234. Mati Suri 100 Hari [Homestay movie]

Sutradara horor Parkpoom Wongpoom—dikenal lewat 4Bia dan Shutter—sukses mengelaborasi materi novel Jepang (Colorful, Eto Mori) dan bayang-bayang adaptasi animenya ke dalam sinematografi yang benar-benar colorful atau penuh warna. Tapi bagaimana ceritanya sendiri?

Min terbangun di kamar jenazah, bukan karena dia penjaga kamar yang ketiduran, bukan! Dia bukan anak kamar mayat, dia anak gambar. Faktanya, dia mati suri! Khun-pra-chuai! Astagfirullah, bahasa Indonesianya.

*mungkin disangka bocoran*

Dasar sutradara jurik! umpatku menyaksikan prolog Homestay yang horor. Kamar mayat. Orang-orang di rumah sakit yang ganjil. Sampai terjatuh ke gedung bertingkat dan melawan gravitasi. Segmen-segmen kontra-gravitasi menggambarkan dua dimensi dunia yang bertemu, tatkala malaikat atau guardian menyampaikan pesan dan berkonfrontasi dengan Min.

Kendati tubuh Min hidup lagi tapi itu bukan Min, melainkan seberkas arwah berantah yang musti menghuni tubuh Min dalam tenggat 100 hari. Mencari tahu, apa yang sebenarnya terjadi, dan kenapa Min bisa bunuh diri, atau jika tidak mati lagi selamanya. Jadi karena hanya tubuh Min dan jiwanya bukan, maka Min yang hidup lagi tidak punya memori sama sekali siapa dirinya. Ada twist-nya di sini, berupa lukisan, namun tidak mengejutkan.

Matahari berganti bulan, lambat laun, Min tahu kenapa dia dulu bunuh diri. Min adalah anak dari produk disfungsi keluarga, kekecewaannya pada Pi, cewek yang disukainya, ditambah sifat introvertnya—keintrovertan Mim gagal tergarap. Tidak seperti animenya (kebetulan saya gak baca novelnya) di mana alur terasa lambat dan memikat, film GDH ini kurang mantul menggelitiki pusat syaraf drama di kepala saya, dan ada sempalan tokoh yang sepertinya kurang perlu. Misal tokoh Guardian mestinya dibuat satu wujud saja dan tokoh kakak, Menn, yang cuma sambil lalu. Pun konflik yang mestinya tajam di ranah “broken home”, hanya tercipta lewat bahasa verbal dan bukan aksi atau pengaliran drama-gerak yang menyakinkan.

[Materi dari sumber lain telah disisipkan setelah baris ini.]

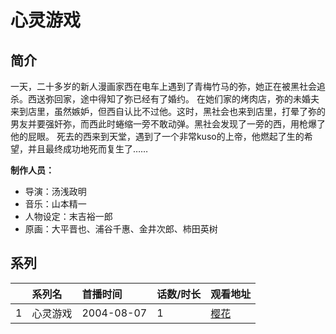 # 心灵游戏


## 简介

一天，二十多岁的新人漫画家西在电车上遇到了青梅竹马的弥，她正在被黑社会追杀。西送弥回家，途中得知了弥已经有了婚约。
在她们家的烤肉店，弥的未婚夫来到店里，虽然嫉妒，但西自认比不过他。这时，黑社会也来到店里，打晕了弥的男友并要强奸弥，而西此时蜷缩一旁不敢动弹。黑社会发现了一旁的西，用枪爆了他的屁眼。
死去的西来到天堂，遇到了一个非常kuso的上帝，他燃起了生的希望，并且最终成功地死而复生了……

**制作人员：**
- 导演：汤浅政明
- 音乐：山本精一
- 人物设定：末吉裕一郎
- 原画：大平晋也、浦谷千惠、金井次郎、柿田英树



## 系列

|     |   系列名   |   首播时间  | 话数/时长  | 观看地址 |
|:---  |:------    |:----      |:---       |:---  |
| 1 | 心灵游戏 | 2004-08-07 | 1 | [樱花](https://www.yhdmp.me/vp/4140-1-0.html)  |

Jika di anime lebih banyak masalah internal keluarga, di film Thailand ini masalah eksternal dengan cinta segitiga menjadikannya romansa khas Thailand. Sebenarnya sah saja, toh kultur sinema Thailand memang lebih tren berpolarisasi ke romansa dan horor. Dan, nahasnya, sekalipun porsi romansanya lebih besar, tapi miskin kalori alias kurang bertenaga dan kurang memikat. Tektok akting antara Teeradon "James" Supapunpinyo dan Cherprang Areekul bukan yang terbaik. Tapi akting debut Areekul dari grup idola BKN48 patut diapresiasi. Luwes. Barangkali Areekul dan Zara JKT48 adalah doppelganger.

Bukan karya terbaik Wongpoom dan GDH umumnya, bukan terburuk juga. Agak membosankan di satu sisi, di sisi lain editing-nya memompa adrenalin biar lebih semangat nontonnya. Visual warna dan efek visualnya memang juara. Di negara asalnya sudah rilis sejak Oktober 2018. Tanggal 10 April akan tayang di jaringan Cinemaxx dan CGV.